What to work on >>
Among the lines of the records, please find those that contain the word "rule" and copy them.

Exercise input >>
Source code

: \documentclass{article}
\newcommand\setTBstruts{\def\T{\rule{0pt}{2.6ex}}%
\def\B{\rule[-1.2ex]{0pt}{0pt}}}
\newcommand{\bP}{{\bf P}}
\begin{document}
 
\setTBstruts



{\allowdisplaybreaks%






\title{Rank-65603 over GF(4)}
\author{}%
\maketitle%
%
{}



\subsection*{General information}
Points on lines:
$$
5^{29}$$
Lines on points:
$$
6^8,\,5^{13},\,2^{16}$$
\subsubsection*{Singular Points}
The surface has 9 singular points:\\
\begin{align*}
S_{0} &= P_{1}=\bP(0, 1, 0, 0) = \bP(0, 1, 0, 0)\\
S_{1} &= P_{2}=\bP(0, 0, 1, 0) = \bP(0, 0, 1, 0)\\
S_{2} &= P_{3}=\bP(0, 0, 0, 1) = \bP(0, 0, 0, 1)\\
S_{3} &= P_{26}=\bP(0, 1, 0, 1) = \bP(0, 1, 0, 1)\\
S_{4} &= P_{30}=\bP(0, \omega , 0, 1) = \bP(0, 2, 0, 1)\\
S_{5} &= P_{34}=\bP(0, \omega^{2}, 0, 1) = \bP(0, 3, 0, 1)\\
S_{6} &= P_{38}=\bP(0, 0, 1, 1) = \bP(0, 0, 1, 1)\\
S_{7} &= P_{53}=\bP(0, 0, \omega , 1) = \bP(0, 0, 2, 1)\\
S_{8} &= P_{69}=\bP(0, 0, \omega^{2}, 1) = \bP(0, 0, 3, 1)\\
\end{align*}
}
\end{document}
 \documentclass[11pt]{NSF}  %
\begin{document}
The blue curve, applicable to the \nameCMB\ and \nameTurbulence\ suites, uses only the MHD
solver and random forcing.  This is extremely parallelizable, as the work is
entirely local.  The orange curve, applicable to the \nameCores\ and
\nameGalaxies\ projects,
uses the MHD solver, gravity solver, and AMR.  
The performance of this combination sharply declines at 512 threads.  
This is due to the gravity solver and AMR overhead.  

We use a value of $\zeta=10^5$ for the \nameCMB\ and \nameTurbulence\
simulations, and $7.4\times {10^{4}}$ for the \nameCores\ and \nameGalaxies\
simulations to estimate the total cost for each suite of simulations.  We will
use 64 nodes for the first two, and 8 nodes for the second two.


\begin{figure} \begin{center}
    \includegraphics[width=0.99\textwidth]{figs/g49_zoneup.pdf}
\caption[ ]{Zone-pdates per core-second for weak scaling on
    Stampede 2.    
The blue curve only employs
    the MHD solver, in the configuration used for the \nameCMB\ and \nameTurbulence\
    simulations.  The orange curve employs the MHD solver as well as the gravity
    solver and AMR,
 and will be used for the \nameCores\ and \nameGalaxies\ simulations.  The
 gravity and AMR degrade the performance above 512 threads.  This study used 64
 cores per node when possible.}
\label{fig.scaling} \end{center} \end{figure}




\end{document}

Reply >>
\newcommand\setTBstruts{\def\T{\rule{0pt}{2.6ex}}%
\def\B{\rule[-1.2ex]{0pt}{0pt}}}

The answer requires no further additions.